Certe epidemie ti sorprendono così, tra il lusco e il brusco, un giorno a caso mentre guardi il TG e ti avvisano che, in un luogo tanto lontano da casa tua, è in atto una virulenta epidemia.
D’istinto mi dispiaccio per le persone coinvolte ma, non mi agito, non mi faccio prendere dal panico.
Poi però il virus scorrazza a briglie sciolte per il pianeta e ti ritrovi casa infestata come quel paese tanto lontano che ne è stata la fonte.
Continuo a restare serena anche se i mass media italiani fanno i peggio disastri (e come potrebbe essere diverso, considerato il nostro “spirito di popolo”?) provocando un panico irrazionale in troppe persone.
Resto calma ma cerco di riflettere e di informarmi.
Ho un’età e uno stato di salute che mi espongono a un rischio davvero lieve, alla peggio prenderei un’influenza, ma il problema non è questo, non è la MIA salute, è la salute degli altri, che potrei – anche inconsapevolmente – contagiare e, per effetto domino, il collasso a cui possono venire esposti i servizi sanitari di emergenza, le terapie intensive che non sono strutturate per simili emergenze.
La MIA influenza, non è il vero problema. E’ che posso contribuire, come untore (anche asintomatico) alla diffusione esponenziale del virus.
Sono una ballerina di tango, questo è il periodo in cui vengono organizzati eventi di tango che sono nel mio cuore.
Che fare quindi?
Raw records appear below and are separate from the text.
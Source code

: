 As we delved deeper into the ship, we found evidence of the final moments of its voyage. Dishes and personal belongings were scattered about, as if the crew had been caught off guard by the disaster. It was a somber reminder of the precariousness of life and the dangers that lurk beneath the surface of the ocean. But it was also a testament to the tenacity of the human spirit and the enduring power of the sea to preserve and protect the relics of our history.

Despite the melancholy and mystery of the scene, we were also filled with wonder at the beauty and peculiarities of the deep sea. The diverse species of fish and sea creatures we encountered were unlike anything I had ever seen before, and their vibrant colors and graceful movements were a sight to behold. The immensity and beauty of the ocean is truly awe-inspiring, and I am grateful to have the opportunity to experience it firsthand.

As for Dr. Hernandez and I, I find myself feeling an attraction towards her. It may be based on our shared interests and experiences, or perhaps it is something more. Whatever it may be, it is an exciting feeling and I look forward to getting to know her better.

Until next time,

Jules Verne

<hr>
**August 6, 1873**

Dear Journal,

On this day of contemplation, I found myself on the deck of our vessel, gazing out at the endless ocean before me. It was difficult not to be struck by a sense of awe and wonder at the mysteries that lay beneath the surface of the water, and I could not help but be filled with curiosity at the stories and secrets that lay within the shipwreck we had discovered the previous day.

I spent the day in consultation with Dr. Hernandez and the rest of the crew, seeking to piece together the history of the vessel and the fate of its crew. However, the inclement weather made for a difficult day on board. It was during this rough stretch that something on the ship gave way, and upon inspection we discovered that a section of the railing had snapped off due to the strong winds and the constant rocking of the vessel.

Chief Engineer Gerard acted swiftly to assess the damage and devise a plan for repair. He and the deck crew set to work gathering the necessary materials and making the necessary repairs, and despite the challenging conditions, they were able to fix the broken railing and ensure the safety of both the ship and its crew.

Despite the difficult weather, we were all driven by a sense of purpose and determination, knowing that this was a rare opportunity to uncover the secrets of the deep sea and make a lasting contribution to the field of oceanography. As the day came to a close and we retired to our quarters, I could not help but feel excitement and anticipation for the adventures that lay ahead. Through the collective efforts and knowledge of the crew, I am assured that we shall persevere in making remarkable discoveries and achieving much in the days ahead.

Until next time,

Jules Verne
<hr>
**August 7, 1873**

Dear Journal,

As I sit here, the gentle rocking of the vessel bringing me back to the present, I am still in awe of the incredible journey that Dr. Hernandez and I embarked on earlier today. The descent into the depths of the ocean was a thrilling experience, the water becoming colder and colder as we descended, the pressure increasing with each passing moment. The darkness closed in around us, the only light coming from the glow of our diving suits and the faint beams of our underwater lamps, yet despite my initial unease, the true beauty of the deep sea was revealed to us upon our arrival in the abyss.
Andarci, tanto per me il rischio è pressoché nullo o fermarsi a riflettere, pensando, per una volta, alle conseguenze su un sistema più grande?
Non è affatto facile prendere questa decisione, perché ballare è un’esigenza spirituale oltre che fisica.
Assisto a molti dibattiti in proposito, le fazioni si dividono sostanzialmente tra gli “allarmisti” e i “negazionisti”.
Credo non sia giusto giudicare le scelte di nessuno.
Siamo cittadini di un paese e, per una volta, siamo chiamati a dare una risposta – sicuramente – personale, a un’emergenza pubblica.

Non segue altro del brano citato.